Segment Start: Dataset extract

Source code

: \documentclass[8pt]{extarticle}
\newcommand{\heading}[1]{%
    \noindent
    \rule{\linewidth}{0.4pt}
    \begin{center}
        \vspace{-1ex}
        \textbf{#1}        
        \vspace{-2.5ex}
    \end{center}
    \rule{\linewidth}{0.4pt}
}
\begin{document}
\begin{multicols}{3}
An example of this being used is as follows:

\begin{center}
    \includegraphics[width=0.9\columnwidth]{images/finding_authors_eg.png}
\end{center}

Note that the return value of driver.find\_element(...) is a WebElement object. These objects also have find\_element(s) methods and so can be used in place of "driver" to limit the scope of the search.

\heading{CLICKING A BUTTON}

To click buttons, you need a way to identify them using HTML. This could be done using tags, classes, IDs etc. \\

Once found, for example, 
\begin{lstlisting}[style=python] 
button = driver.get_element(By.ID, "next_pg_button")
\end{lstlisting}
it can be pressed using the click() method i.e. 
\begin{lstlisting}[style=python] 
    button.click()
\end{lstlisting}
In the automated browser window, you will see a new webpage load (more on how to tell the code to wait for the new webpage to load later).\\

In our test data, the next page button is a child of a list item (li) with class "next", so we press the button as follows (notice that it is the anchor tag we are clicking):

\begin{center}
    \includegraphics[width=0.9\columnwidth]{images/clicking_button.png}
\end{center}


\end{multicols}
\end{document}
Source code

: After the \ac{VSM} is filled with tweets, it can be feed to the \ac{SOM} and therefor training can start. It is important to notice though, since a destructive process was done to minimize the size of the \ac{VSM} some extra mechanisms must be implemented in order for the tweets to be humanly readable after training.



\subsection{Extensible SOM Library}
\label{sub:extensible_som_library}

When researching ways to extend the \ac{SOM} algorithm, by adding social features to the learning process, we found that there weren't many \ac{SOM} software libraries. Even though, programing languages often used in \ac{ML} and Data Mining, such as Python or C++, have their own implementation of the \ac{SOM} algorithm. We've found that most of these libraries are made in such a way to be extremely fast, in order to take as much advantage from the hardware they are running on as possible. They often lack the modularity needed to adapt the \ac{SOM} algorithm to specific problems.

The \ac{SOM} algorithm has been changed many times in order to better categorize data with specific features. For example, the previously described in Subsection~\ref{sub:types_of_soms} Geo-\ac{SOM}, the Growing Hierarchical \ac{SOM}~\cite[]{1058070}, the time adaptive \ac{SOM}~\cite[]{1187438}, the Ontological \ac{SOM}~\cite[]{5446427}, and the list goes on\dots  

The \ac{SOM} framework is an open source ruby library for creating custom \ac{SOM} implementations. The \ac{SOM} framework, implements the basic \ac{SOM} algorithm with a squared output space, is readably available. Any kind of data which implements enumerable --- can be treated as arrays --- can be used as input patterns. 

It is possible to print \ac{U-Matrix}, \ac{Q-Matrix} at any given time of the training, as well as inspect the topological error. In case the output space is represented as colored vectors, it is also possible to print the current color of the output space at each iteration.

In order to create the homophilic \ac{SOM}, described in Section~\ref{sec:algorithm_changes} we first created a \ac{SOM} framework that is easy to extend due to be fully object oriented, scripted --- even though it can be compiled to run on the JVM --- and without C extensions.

Segment End: Dataset extract

_Directions for this task_
Each line shown above needs to be transcribed exactly.

_Solution to this problem_
Source code

: \documentclass[8pt]{extarticle}
\newcommand{\heading}[1]{%
    \noindent
    \rule{\linewidth}{0.4pt}
    \begin{center}
        \vspace{-1ex}
        \textbf{#1}        
        \vspace{-2.5ex}
    \end{center}
    \rule{\linewidth}{0.4pt}
}
\begin{document}
\begin{multicols}{3}
An example of this being used is as follows:

\begin{center}
    \includegraphics[width=0.9\columnwidth]{images/finding_authors_eg.png}
\end{center}

Note that the return value of driver.find\_element(...) is a WebElement object. These objects also have find\_element(s) methods and so can be used in place of "driver" to limit the scope of the search.

\heading{CLICKING A BUTTON}

To click buttons, you need a way to identify them using HTML. This could be done using tags, classes, IDs etc. \\

Once found, for example, 
\begin{lstlisting}[style=python] 
button = driver.get_element(By.ID, "next_pg_button")
\end{lstlisting}
it can be pressed using the click() method i.e. 
\begin{lstlisting}[style=python] 
    button.click()
\end{lstlisting}
In the automated browser window, you will see a new webpage load (more on how to tell the code to wait for the new webpage to load later).\\

In our test data, the next page button is a child of a list item (li) with class "next", so we press the button as follows (notice that it is the anchor tag we are clicking):

\begin{center}
    \includegraphics[width=0.9\columnwidth]{images/clicking_button.png}
\end{center}


\end{multicols}
\end{document}
Source code

: After the \ac{VSM} is filled with tweets, it can be feed to the \ac{SOM} and therefor training can start. It is important to notice though, since a destructive process was done to minimize the size of the \ac{VSM} some extra mechanisms must be implemented in order for the tweets to be humanly readable after training.



\subsection{Extensible SOM Library}
\label{sub:extensible_som_library}

When researching ways to extend the \ac{SOM} algorithm, by adding social features to the learning process, we found that there weren't many \ac{SOM} software libraries. Even though, programing languages often used in \ac{ML} and Data Mining, such as Python or C++, have their own implementation of the \ac{SOM} algorithm. We've found that most of these libraries are made in such a way to be extremely fast, in order to take as much advantage from the hardware they are running on as possible. They often lack the modularity needed to adapt the \ac{SOM} algorithm to specific problems.

The \ac{SOM} algorithm has been changed many times in order to better categorize data with specific features. For example, the previously described in Subsection~\ref{sub:types_of_soms} Geo-\ac{SOM}, the Growing Hierarchical \ac{SOM}~\cite[]{1058070}, the time adaptive \ac{SOM}~\cite[]{1187438}, the Ontological \ac{SOM}~\cite[]{5446427}, and the list goes on\dots  

The \ac{SOM} framework is an open source ruby library for creating custom \ac{SOM} implementations. The \ac{SOM} framework, implements the basic \ac{SOM} algorithm with a squared output space, is readably available. Any kind of data which implements enumerable --- can be treated as arrays --- can be used as input patterns. 

It is possible to print \ac{U-Matrix}, \ac{Q-Matrix} at any given time of the training, as well as inspect the topological error. In case the output space is represented as colored vectors, it is also possible to print the current color of the output space at each iteration.

In order to create the homophilic \ac{SOM}, described in Section~\ref{sec:algorithm_changes} we first created a \ac{SOM} framework that is easy to extend due to be fully object oriented, scripted --- even though it can be compiled to run on the JVM --- and without C extensions.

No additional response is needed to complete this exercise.